» **PROBLEM TO WORK ON**
Would you count the lines in the entries below that contain "cached"? Reply with the number only.

--- --- ---

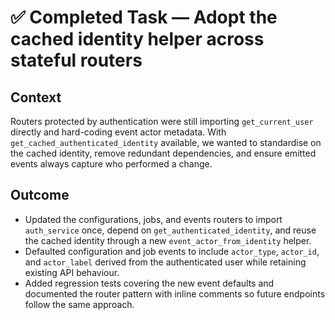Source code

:# ✅ Completed Task — Adopt the cached identity helper across stateful routers

## Context
Routers protected by authentication were still importing `get_current_user` directly and hard-coding event actor metadata. With `get_cached_authenticated_identity` available, we wanted to standardise on the cached identity, remove redundant dependencies, and ensure emitted events always capture who performed a change.

## Outcome
- Updated the configurations, jobs, and events routers to import `auth_service` once, depend on `get_authenticated_identity`, and reuse the cached identity through a new `event_actor_from_identity` helper.
- Defaulted configuration and job events to include `actor_type`, `actor_id`, and `actor_label` derived from the authenticated user while retaining existing API behaviour.
- Added regression tests covering the new event defaults and documented the router pattern with inline comments so future endpoints follow the same approach.
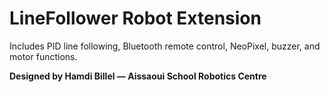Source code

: # LineFollower Robot Extension


Includes PID line following, Bluetooth remote control, NeoPixel, buzzer, and motor functions.  

**Designed by Hamdi Billel — Aissaoui School Robotics Centre**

--- --- ---

» **OUTPUT BELOW**
3